Identifying Dependent and Inconsistent Systems

Recall that a solution to a linear system is an assignment of numbers to the variables such that all the equations are simultaneously satisfied. A solution of a system of equations in three variables is an ordered triple $(x, y, z)$, and describes a point where three planes intersect in space. 

There are three possible solution scenarios for systems of three equations in three variables:

• Independent systems have a single solution. Solving the system by elimination results in a single ordered triple $(x, y, z)$. Graphically, the ordered triple defines a point that is the intersection of three planes in space.
• Dependent systems have an infinite number of solutions. Graphically, the solutions fall on a line or plane that is the intersection of three planes in space.
• Inconsistent systems have no solution. Graphically, a system with no solution is represented by three planes with no point in common.

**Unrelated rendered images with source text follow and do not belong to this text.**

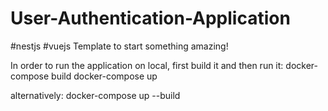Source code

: # User-Authentication-Application
#nestjs #vuejs
Template to start something amazing!

In order to run the application on local, first build it and then run it:
docker-compose build
docker-compose up

alternatively:
docker-compose up --build
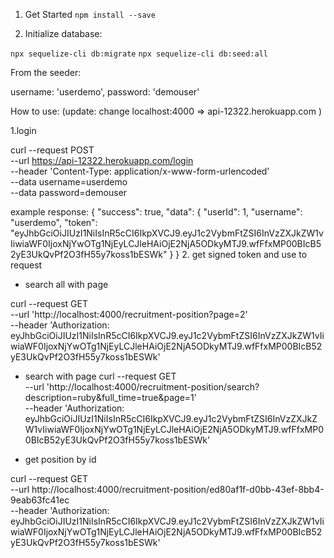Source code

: 1. Get Started
`npm install --save`

2. Initialize database:

`npx sequelize-cli db:migrate`
`npx sequelize-cli db:seed:all`

From the seeder:

username: 'userdemo',
password: 'demouser'

How to use:
(update: change localhost:4000 => api-12322.herokuapp.com )

1.login 

curl --request POST \
  --url https://api-12322.herokuapp.com/login \
  --header 'Content-Type: application/x-www-form-urlencoded' \
  --data username=userdemo \
  --data password=demouser

example response: 
{
	"success": true,
	"data": {
		"userId": 1,
		"username": "userdemo",
		"token": "eyJhbGciOiJIUzI1NiIsInR5cCI6IkpXVCJ9.eyJ1c2VybmFtZSI6InVzZXJkZW1vIiwiaWF0IjoxNjYwOTg1NjEyLCJleHAiOjE2NjA5ODkyMTJ9.wfFfxMP00BIcB52yE3UkQvPf2O3fH55y7koss1bESWk"
	}
}
2. get signed token and use to request

- search all with page

curl --request GET \
  --url 'http://localhost:4000/recruitment-position?page=2' \
  --header 'Authorization: eyJhbGciOiJIUzI1NiIsInR5cCI6IkpXVCJ9.eyJ1c2VybmFtZSI6InVzZXJkZW1vIiwiaWF0IjoxNjYwOTg1NjEyLCJleHAiOjE2NjA5ODkyMTJ9.wfFfxMP00BIcB52yE3UkQvPf2O3fH55y7koss1bESWk'

- search with page
curl --request GET \
  --url 'http://localhost:4000/recruitment-position/search?description=ruby&full_time=true&page=1' \
  --header 'Authorization: eyJhbGciOiJIUzI1NiIsInR5cCI6IkpXVCJ9.eyJ1c2VybmFtZSI6InVzZXJkZW1vIiwiaWF0IjoxNjYwOTg1NjEyLCJleHAiOjE2NjA5ODkyMTJ9.wfFfxMP00BIcB52yE3UkQvPf2O3fH55y7koss1bESWk'

- get position by id

curl --request GET \
  --url http://localhost:4000/recruitment-position/ed80af1f-d0bb-43ef-8bb4-9eab63fc41ec \
  --header 'Authorization: eyJhbGciOiJIUzI1NiIsInR5cCI6IkpXVCJ9.eyJ1c2VybmFtZSI6InVzZXJkZW1vIiwiaWF0IjoxNjYwOTg1NjEyLCJleHAiOjE2NjA5ODkyMTJ9.wfFfxMP00BIcB52yE3UkQvPf2O3fH55y7koss1bESWk'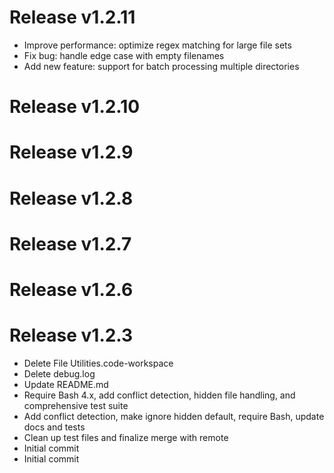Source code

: # Release v1.2.11
- Improve performance: optimize regex matching for large file sets
- Fix bug: handle edge case with empty filenames
- Add new feature: support for batch processing multiple directories

# Release v1.2.10

# Release v1.2.9

# Release v1.2.8

# Release v1.2.7

# Release v1.2.6

# Release v1.2.3
- Delete File Utilities.code-workspace
- Delete debug.log
- Update README.md
- Require Bash 4.x, add conflict detection, hidden file handling, and comprehensive test suite
- Add conflict detection, make ignore hidden default, require Bash, update docs and tests
- Clean up test files and finalize merge with remote
- Initial commit
- Initial commit

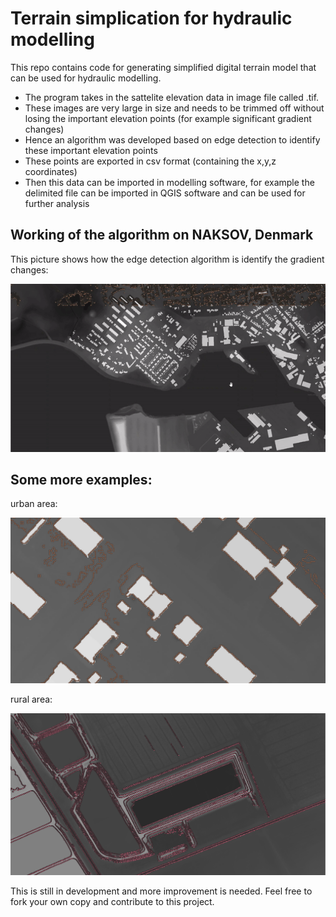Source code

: # Terrain simplication for hydraulic modelling

This repo contains code for generating simplified digital terrain model that can be used for hydraulic modelling. 
- The program takes in the sattelite elevation data in image file called .tif. 
- These images are very large in size and needs to be trimmed off without losing the important elevation points (for example significant gradient changes)
- Hence an algorithm was developed based on edge detection to identify these important elevation points
- These points are exported in csv format (containing the x,y,z coordinates)
- Then this data can be imported in modelling software, for example the delimited file can be imported in QGIS software and can be used for further analysis

## Working of the algorithm on NAKSOV, Denmark

This picture shows how the edge detection algorithm is identify the gradient changes:

![](demo.gif)

## Some more examples:
urban area:

<img src="urban.PNG"/>

rural area:

<img src="rural.PNG"/>


This is still in development and more improvement is needed. Feel free to fork your own copy and contribute to this project.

Dependent Systems of Equations with Three Variables

We know from working with systems of equations in two variables that a dependent system of equations has an infinite number of solutions. The same is true for dependent systems of equations in three variables. An infinite number of solutions can result from several situations. The three planes could be the same, so that a solution to one equation will be the solution to the other two equations. All three equations could be different but they intersect on a line, which has infinite solutions (see below for a graphical representation). Or two of the equations could be the same and intersect the third on a line (see the example problem for a graphical representation).

Dependent systems

An example of three different equations that intersect on a line.

For example, consider this system of equations:

$\left\{\begin{matrix} \begin {aligned} 2x + y - 3z &= 0 \\ 4x + 2y - 6z &= 0 \\ x - y + z &= 0 \end {aligned} \end{matrix} \right.$

First, multiply the first equation by $-2$ and add it to the second equation:

$\begin {aligned} -2(2x + y - 3z) + (4x + 2y - 6z) &= 0 + 0 \\ (-4x + 4x) + (-2y + 2y) + (6z - 6z) &= 0 \\ 0 &= 0 \end {aligned}$

We do not need to proceed any further. The result we get is an identity, $0 = 0$, which tells us that this system has an infinite number of solutions. There are other ways to begin to solve this system, such as multiplying the third equation by $−2$, and adding it to the first equation. We would then perform the same steps as above and find the same result, $0 = 0$.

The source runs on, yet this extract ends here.